Newcastle United fans have a new hero - Bruno Guimarães.
The 24-year-old Brazil international sparked wild celebrations at St James' Park on Sunday when his two goals - including a thrilling last-minute header - earned a victory over Leicester City which all but secured the Magpies' Premier League status.
Bruno, who hails from Rio de Janeiro, is by no means the first South American to have captured the hearts of United followers. Other notables from down the years include fellow Brazilian Mirandinha (who enjoyed his own memorable terrace chant), Faustino Asprilla from Colombia, and Nolberto Solano from Peru.

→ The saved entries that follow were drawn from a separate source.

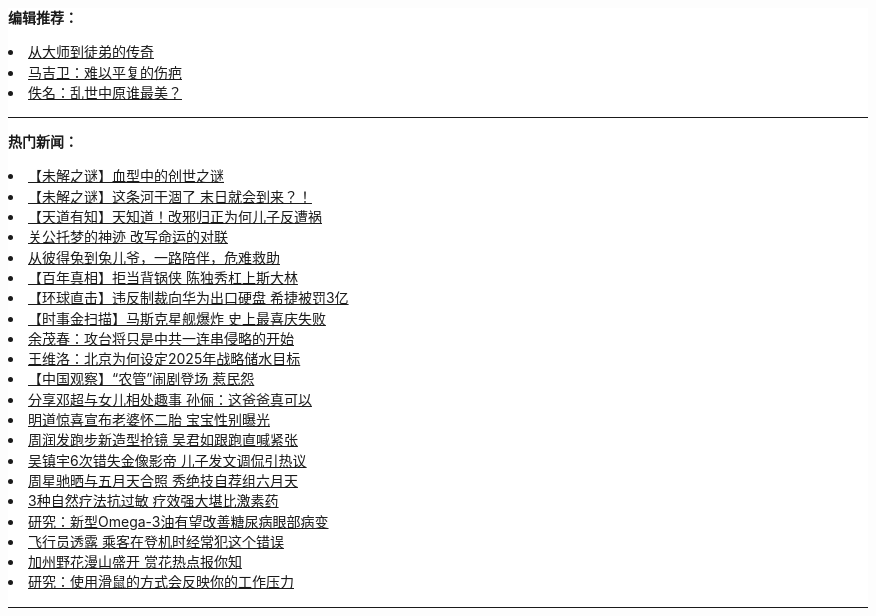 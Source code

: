 
<strong>编辑推荐：</strong>
<li><a href="https://github.com/19920513/djy/blob/master/gb/7/4/5/n1669415.md?dfh#1" target="_blank">从大师到徒弟的传奇</a></li><li><a href="https://github.com/tsiac2612/djy/blob/master/gb/19/3/10/n11102523.md#1" target="_blank">马吉卫：难以平复的伤疤</a></li><li><a href="https://github.com/tsiac2612/djy/blob/master/gb/13/7/22/n3922934.md#1" target="_blank">佚名：乱世中原谁最美？</a></li>
<hr>

<strong>热门新闻：</strong>
<li><a href="https://github.com/19920513/djy/blob/master/gb/23/4/15/n13973563.md#1">【未解之谜】血型中的创世之谜</a></li>
<li><a href="https://github.com/19920513/djy/blob/master/gb/23/4/19/n13976615.md#1">【未解之谜】这条河干涸了 末日就会到来？！</a></li>
<li><a href="https://github.com/19920513/djy/blob/master/gb/23/4/12/n13971175.md#1">【天道有知】天知道！改邪归正为何儿子反遭祸</a></li>
<li><a href="https://github.com/19920513/djy/blob/master/gb/23/4/15/n13973650.md#1">关公托梦的神迹  改写命运的对联</a></li>
<li><a href="https://github.com/19920513/djy/blob/master/gb/23/4/15/n13973255.md#1">从彼得兔到兔儿爷，一路陪伴，危难救助</a></li>
<li><a href="https://github.com/19920513/djy/blob/master/gb/23/4/19/n13976643.md#1">【百年真相】拒当背锅侠 陈独秀杠上斯大林</a></li>
<li><a href="https://github.com/19920513/djy/blob/master/gb/23/4/20/n13977732.md#1">【环球直击】违反制裁向华为出口硬盘 希捷被罚3亿</a></li>
<li><a href="https://github.com/19920513/djy/blob/master/gb/23/4/20/n13977727.md#1">【时事金扫描】马斯克星舰爆炸 史上最喜庆失败</a></li>
<li><a href="https://github.com/19920513/djy/blob/master/gb/23/4/19/n13976663.md#1">余茂春：攻台将只是中共一连串侵略的开始</a></li>
<li><a href="https://github.com/19920513/djy/blob/master/gb/23/4/15/n13973790.md#1">王维洛：北京为何设定2025年战略储水目标</a></li>
<li><a href="https://github.com/19920513/djy/blob/master/gb/23/4/19/n13976215.md#1">【中国观察】“农管”闹剧登场 惹民怨</a></li>
<li><a href="https://github.com/19920513/djy/blob/master/gb/23/4/18/n13975905.md#1">分享邓超与女儿相处趣事 孙俪：这爸爸真可以</a></li>
<li><a href="https://github.com/19920513/djy/blob/master/gb/23/4/19/n13976737.md#1">明道惊喜宣布老婆怀二胎 宝宝性别曝光</a></li>
<li><a href="https://github.com/19920513/djy/blob/master/gb/23/4/19/n13976767.md#1">周润发跑步新造型抢镜 吴君如跟跑直喊紧张</a></li>
<li><a href="https://github.com/19920513/djy/blob/master/gb/23/4/18/n13975985.md#1">吴镇宇6次错失金像影帝 儿子发文调侃引热议</a></li>
<li><a href="https://github.com/19920513/djy/blob/master/gb/23/4/19/n13976697.md#1">周星驰晒与五月天合照 秀绝技自荐组六月天</a></li>
<li><a href="https://github.com/19920513/djy/blob/master/gb/23/4/17/n13975003.md#1">3种自然疗法抗过敏 疗效强大堪比激素药</a></li>
<li><a href="https://github.com/19920513/djy/blob/master/gb/23/4/17/n13975017.md#1">研究：新型Omega-3油有望改善糖尿病眼部病变</a></li>
<li><a href="https://github.com/19920513/djy/blob/master/gb/23/4/18/n13975570.md#1">飞行员透露 乘客在登机时经常犯这个错误</a></li>
<li><a href="https://github.com/19920513/djy/blob/master/gb/23/4/18/n13975851.md#1">加州野花漫山盛开 赏花热点报你知</a></li>
<li><a href="https://github.com/19920513/djy/blob/master/gb/23/4/19/n13976161.md#1">研究：使用滑鼠的方式会反映你的工作压力</a></li>
<hr>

READ MORE: St James' Park and the origins of it name
Newcastle's first South American superstar, though, was a lethal goalscorer born in Chile called George Robledo who lit up Tyneside - playing in the same team as his younger brother Ted (shortened from Eduardo) - in the late 1940s and early '50s. Early next month, a blue plaque is set to be unveiled at the former Newcastle home of two Robledo brothers.
The pair had arrived in England from Chile as small children with their mother (their father stayed behind) in the early 1930s, settling in South Yorkshire. As footballers, George, 23, and Ted, 20, signed for Newcastle United from Barnsley for a joint £25,000 fee in January 1949.
Back then, players in every team of the English football league were virtually without exception English, Scottish, Welsh or Irish, and the ambitious signing of two Chileans - the first South Americans to play professional football in England - must have seemed wildly exotic on grey, post-war Tyneside.
While half-back Ted was a solid performer playing 45 times for the club without scoring, it was hot-shot George who regularly grabbed the headlines. The striker would appear 164 times for United, netting himself a hefty 91 league and FA Cup goals, often in partnership with Jackie Milburn in what was a devastating front-two partnership.
There are not too many fans around nowadays who saw George in his pomp, but Newcastle United's official historian, Paul Joannou, in his book The Ultimate Who's Who, tells how he was "a perfect foil for Milburn ... a grafter, always chasing for the ball, tackling, and lethal whenever an opening came his way." Robledo's 1950s teammate, winger Bobby Mitchell, once remarked: "He used to blast them in from all directions, and they went like a bullet."
The brothers made history in 1952, both playing in the United team that beat Arsenal 1-0 to win the FA Cup at Wembley. George, who scored the winner against the Gunners, had also played in the Newcastle XI that lifted the Cup a year earlier, beating Blackpool 2-0. At the end of the 1952-53 season, Ted was sold to the Chilean team Colo-Colo, with George soon following him.
The unveiling of the plaque at the Robeldos' former home at 5, Ridgeway, Fenham, will take place on May 3 at 1.30pm - the date being 70 years to the day since George scored the winner in the 1952 FA Cup final against Arsenal. It was a goal immortalised by John Lennon. When he was 11, the future Beatle drew a sketch of the goal from a photograph and later used it on the cover of his album, Walls and Bridges, in 1974.
Meanwhile, George’s daughter Elizabeth is flying over from Chile for the event, and a diplomat from the Chilean Embassy in London will also attend the plaque unveiling. (A blue plaque is also to be placed on the Robledos' former home in Rotherham). Elizabeth will also be a guest of Newcastle United at their home game with Liverpool on April 30th, having previously been a guest of Barnsley at a home game two weeks earlier.
The whole thing has been organised by Chris Brook, who works in grassroots football and football media in South Yorkshire. Chris points out how George was a record-breaker, saying: "He was the first overseas player to win the Golden Boot, awarded to the top scorer in English top-flight football. No overseas player has since matched the 33 League goals which he scored for Newcastle United in that 1951/52 season.
"Also, when George played and scored for Chile at the 1950 World Cup in Brazil, he was the only player among the 286 from 13 nations playing for a club outside his own country - he was at Newcastle United then. And it was George who introduced lightweight football boots to his Newcastle teammates after returning from an international match."
Years later, in late 1970, the Chronicle reported how Ted Robledo had gone missing in mysterious circumstances from a ship sailing out of Dubai. His body was never found. Read the full story here. George would outlive Ted by 19 years, dying in Chile in 1989, aged 62.
Seventy years after the brothers became footballing pioneers as the first South Americans to play professional football in England, the unveiling of the blue plaque in Newcastle is a worthy gesture.